→ **Work instructions**
Every line from the start of the records below to the line containing "- 要件を満たす構築済み AI サービスがあるか？" should be retyped exactly, that line included, and no others.

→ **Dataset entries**
□ □ □ □ □ □ □

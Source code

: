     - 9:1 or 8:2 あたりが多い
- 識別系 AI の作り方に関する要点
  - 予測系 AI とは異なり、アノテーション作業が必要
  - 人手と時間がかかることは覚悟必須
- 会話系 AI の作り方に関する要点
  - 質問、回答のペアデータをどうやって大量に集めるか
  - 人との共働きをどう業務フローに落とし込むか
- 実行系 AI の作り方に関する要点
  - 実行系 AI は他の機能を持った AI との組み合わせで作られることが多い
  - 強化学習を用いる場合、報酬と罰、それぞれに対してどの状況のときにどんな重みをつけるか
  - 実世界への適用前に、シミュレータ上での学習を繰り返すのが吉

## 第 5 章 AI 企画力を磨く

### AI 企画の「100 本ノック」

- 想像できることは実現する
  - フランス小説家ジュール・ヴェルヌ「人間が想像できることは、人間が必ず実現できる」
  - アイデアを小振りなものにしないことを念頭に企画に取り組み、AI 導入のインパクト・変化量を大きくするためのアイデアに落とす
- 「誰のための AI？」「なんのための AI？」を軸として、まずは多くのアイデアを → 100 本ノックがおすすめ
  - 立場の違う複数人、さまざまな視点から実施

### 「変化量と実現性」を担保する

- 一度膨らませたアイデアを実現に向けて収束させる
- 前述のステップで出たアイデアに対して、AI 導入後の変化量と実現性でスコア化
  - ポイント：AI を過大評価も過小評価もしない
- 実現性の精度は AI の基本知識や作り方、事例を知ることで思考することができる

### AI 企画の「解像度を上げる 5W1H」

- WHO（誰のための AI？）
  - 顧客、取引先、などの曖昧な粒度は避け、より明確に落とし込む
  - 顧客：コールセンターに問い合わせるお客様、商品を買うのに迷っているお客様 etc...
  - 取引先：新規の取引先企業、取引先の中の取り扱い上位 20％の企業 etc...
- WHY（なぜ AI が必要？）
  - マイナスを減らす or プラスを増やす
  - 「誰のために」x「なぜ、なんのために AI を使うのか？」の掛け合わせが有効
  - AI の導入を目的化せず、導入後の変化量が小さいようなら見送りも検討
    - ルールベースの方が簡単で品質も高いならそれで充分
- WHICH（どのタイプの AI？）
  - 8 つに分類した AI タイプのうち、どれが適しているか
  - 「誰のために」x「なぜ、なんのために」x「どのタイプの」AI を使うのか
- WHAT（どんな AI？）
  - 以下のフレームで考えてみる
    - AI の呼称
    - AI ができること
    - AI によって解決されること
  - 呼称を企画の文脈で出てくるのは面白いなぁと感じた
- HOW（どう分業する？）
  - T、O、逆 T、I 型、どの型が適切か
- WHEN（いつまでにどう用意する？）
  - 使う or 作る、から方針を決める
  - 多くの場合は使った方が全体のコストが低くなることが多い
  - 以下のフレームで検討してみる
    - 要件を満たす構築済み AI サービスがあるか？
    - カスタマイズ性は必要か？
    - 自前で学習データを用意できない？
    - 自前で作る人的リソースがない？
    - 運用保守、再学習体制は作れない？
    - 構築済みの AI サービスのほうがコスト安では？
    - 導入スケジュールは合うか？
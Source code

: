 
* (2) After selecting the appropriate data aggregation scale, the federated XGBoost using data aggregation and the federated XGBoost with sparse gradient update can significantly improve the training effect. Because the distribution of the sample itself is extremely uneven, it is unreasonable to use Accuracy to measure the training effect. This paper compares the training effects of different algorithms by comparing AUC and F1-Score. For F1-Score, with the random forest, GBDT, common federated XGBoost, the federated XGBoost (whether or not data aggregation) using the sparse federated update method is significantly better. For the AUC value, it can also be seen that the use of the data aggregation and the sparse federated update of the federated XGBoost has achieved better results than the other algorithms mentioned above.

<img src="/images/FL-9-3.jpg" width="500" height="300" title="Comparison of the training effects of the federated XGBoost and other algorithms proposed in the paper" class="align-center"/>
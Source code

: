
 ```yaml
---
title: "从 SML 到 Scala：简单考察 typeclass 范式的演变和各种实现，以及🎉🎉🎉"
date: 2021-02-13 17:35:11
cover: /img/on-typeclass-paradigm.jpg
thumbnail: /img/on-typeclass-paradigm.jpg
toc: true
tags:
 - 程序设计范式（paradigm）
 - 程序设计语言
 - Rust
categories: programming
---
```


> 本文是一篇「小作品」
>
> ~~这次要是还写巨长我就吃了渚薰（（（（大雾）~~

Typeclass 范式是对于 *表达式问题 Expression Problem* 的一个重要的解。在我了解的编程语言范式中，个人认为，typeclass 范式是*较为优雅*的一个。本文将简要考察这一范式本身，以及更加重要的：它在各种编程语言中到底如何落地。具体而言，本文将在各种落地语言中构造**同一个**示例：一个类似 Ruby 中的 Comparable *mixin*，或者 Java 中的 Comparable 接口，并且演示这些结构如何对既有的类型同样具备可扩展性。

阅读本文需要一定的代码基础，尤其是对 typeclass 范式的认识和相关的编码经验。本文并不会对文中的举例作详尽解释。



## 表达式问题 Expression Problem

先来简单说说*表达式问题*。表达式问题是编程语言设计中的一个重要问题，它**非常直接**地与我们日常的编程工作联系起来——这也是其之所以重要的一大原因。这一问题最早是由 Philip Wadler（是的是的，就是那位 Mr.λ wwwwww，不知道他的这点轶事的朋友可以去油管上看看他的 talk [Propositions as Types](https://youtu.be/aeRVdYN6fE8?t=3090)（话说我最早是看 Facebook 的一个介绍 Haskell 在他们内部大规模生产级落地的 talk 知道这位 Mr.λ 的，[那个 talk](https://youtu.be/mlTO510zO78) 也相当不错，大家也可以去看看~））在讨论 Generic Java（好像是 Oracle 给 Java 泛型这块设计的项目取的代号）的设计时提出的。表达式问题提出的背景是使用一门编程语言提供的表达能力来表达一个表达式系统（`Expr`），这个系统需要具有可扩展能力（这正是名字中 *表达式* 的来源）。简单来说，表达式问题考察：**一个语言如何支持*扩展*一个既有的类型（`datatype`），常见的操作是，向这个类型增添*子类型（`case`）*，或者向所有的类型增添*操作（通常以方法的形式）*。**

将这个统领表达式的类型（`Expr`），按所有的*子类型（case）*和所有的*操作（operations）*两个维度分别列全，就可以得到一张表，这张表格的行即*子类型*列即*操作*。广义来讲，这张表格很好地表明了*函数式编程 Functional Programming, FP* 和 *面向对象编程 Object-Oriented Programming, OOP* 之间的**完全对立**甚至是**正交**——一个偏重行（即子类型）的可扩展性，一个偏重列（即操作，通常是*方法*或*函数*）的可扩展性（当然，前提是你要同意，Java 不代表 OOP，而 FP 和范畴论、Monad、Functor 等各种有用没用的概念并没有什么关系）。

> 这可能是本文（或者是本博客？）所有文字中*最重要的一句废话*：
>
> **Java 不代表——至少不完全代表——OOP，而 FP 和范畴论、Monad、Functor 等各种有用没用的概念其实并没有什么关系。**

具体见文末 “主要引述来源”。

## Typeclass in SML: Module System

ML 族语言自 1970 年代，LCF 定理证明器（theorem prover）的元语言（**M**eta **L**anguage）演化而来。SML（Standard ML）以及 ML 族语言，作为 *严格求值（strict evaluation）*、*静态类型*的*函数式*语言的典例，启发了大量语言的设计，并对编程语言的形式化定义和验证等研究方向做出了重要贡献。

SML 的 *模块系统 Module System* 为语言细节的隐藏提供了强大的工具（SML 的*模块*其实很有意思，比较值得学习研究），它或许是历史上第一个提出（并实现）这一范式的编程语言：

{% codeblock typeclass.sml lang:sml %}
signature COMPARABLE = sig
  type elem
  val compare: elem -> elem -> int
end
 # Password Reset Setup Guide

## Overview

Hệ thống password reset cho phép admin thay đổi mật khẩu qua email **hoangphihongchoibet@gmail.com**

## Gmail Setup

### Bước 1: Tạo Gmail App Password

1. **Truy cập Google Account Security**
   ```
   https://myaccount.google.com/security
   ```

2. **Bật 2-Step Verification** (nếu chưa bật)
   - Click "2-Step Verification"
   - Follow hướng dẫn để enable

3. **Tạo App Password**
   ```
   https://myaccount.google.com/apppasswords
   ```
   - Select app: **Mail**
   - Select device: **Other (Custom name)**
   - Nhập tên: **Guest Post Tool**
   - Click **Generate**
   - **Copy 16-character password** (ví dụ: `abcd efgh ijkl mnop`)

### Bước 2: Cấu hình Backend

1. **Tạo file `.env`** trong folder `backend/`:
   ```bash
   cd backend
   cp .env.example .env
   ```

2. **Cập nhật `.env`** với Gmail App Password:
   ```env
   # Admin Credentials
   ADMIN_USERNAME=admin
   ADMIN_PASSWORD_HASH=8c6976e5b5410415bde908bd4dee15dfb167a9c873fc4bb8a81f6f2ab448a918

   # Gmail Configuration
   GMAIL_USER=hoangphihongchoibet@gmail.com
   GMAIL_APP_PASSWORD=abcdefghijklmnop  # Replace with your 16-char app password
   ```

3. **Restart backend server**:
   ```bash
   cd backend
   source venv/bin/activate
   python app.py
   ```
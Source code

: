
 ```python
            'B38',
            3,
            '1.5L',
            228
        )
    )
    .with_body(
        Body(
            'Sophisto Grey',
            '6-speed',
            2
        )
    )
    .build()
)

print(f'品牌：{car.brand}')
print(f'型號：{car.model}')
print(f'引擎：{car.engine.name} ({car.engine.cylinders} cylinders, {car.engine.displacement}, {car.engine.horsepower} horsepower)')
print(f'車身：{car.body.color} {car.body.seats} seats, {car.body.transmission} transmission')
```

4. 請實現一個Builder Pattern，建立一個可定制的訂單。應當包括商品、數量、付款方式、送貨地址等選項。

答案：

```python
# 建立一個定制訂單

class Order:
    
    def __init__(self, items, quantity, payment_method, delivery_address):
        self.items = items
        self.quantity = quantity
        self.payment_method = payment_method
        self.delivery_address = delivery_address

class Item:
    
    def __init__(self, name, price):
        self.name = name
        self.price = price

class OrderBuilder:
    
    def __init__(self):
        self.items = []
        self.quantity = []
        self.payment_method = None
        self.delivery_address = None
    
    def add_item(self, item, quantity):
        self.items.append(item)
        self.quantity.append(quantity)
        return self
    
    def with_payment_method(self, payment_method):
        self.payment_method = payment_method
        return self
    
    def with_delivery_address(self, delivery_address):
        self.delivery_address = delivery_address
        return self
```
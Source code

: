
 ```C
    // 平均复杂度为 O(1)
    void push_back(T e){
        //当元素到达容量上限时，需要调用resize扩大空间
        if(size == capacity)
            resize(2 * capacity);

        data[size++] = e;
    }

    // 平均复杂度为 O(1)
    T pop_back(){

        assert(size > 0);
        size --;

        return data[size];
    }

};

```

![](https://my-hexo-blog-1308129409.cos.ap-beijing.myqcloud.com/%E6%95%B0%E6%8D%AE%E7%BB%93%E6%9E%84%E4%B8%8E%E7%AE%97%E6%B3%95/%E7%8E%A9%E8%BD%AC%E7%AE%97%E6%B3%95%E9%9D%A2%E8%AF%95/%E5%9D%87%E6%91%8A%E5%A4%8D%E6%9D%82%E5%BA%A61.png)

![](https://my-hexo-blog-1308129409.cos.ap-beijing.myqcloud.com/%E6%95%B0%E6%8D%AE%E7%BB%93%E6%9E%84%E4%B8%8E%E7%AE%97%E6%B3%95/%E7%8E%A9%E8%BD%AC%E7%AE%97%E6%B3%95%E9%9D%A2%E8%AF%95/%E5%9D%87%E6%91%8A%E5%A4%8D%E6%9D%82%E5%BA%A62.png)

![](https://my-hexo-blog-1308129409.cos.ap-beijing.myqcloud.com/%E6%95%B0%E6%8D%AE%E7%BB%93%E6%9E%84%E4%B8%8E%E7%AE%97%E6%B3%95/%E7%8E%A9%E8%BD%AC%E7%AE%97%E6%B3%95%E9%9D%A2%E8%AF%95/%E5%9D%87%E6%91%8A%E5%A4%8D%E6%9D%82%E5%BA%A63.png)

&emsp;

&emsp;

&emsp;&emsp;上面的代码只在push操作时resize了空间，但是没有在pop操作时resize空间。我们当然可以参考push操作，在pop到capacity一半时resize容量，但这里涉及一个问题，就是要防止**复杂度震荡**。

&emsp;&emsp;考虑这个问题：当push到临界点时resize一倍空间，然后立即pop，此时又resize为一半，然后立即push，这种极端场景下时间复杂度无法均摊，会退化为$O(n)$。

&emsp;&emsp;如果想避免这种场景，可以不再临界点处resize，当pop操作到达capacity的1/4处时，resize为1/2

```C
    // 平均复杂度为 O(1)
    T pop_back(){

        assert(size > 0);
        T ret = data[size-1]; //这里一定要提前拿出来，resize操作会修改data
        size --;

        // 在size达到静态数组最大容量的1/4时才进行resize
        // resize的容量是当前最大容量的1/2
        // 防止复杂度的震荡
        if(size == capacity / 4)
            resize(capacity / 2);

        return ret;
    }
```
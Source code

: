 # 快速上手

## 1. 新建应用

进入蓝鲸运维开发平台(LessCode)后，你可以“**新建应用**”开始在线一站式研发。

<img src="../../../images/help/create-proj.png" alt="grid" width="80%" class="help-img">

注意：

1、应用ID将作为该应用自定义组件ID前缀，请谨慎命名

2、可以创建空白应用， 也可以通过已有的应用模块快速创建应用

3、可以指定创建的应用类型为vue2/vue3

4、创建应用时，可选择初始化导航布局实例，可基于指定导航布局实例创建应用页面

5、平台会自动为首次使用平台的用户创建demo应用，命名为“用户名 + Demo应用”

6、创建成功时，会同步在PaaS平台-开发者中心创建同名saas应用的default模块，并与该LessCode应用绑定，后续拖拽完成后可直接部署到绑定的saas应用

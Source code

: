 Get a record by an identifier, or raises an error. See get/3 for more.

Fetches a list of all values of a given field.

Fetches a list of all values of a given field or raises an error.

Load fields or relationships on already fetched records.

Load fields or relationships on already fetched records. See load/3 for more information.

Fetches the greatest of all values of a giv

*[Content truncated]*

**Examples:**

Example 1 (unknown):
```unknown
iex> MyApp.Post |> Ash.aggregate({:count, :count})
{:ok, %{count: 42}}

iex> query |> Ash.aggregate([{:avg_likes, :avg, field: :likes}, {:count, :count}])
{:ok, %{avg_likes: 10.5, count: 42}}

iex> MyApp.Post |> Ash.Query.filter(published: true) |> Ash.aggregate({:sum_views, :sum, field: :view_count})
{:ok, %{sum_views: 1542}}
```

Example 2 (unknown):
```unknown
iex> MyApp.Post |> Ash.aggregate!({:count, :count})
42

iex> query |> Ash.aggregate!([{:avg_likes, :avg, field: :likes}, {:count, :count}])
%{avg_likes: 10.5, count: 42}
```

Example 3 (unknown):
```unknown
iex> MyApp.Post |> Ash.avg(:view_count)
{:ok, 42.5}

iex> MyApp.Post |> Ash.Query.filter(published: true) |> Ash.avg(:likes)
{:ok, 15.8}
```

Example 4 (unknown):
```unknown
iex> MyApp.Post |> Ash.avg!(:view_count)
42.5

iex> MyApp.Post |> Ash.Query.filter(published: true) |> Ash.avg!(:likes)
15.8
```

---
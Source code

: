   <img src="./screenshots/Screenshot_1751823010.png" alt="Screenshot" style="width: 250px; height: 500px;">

□ □ □ □ □ □ □

→ **Finished task**
Source code

:     - 9:1 or 8:2 あたりが多い
- 識別系 AI の作り方に関する要点
  - 予測系 AI とは異なり、アノテーション作業が必要
  - 人手と時間がかかることは覚悟必須
- 会話系 AI の作り方に関する要点
  - 質問、回答のペアデータをどうやって大量に集めるか
  - 人との共働きをどう業務フローに落とし込むか
- 実行系 AI の作り方に関する要点
  - 実行系 AI は他の機能を持った AI との組み合わせで作られることが多い
  - 強化学習を用いる場合、報酬と罰、それぞれに対してどの状況のときにどんな重みをつけるか
  - 実世界への適用前に、シミュレータ上での学習を繰り返すのが吉

## 第 5 章 AI 企画力を磨く

### AI 企画の「100 本ノック」

- 想像できることは実現する
  - フランス小説家ジュール・ヴェルヌ「人間が想像できることは、人間が必ず実現できる」
  - アイデアを小振りなものにしないことを念頭に企画に取り組み、AI 導入のインパクト・変化量を大きくするためのアイデアに落とす
- 「誰のための AI？」「なんのための AI？」を軸として、まずは多くのアイデアを → 100 本ノックがおすすめ
  - 立場の違う複数人、さまざまな視点から実施

### 「変化量と実現性」を担保する

- 一度膨らませたアイデアを実現に向けて収束させる
- 前述のステップで出たアイデアに対して、AI 導入後の変化量と実現性でスコア化
  - ポイント：AI を過大評価も過小評価もしない
- 実現性の精度は AI の基本知識や作り方、事例を知ることで思考することができる

### AI 企画の「解像度を上げる 5W1H」

- WHO（誰のための AI？）
  - 顧客、取引先、などの曖昧な粒度は避け、より明確に落とし込む
  - 顧客：コールセンターに問い合わせるお客様、商品を買うのに迷っているお客様 etc...
  - 取引先：新規の取引先企業、取引先の中の取り扱い上位 20％の企業 etc...
- WHY（なぜ AI が必要？）
  - マイナスを減らす or プラスを増やす
  - 「誰のために」x「なぜ、なんのために AI を使うのか？」の掛け合わせが有効
  - AI の導入を目的化せず、導入後の変化量が小さいようなら見送りも検討
    - ルールベースの方が簡単で品質も高いならそれで充分
- WHICH（どのタイプの AI？）
  - 8 つに分類した AI タイプのうち、どれが適しているか
  - 「誰のために」x「なぜ、なんのために」x「どのタイプの」AI を使うのか
- WHAT（どんな AI？）
  - 以下のフレームで考えてみる
    - AI の呼称
    - AI ができること
    - AI によって解決されること
  - 呼称を企画の文脈で出てくるのは面白いなぁと感じた
- HOW（どう分業する？）
  - T、O、逆 T、I 型、どの型が適切か
- WHEN（いつまでにどう用意する？）
  - 使う or 作る、から方針を決める
  - 多くの場合は使った方が全体のコストが低くなることが多い
  - 以下のフレームで検討してみる
    - 要件を満たす構築済み AI サービスがあるか？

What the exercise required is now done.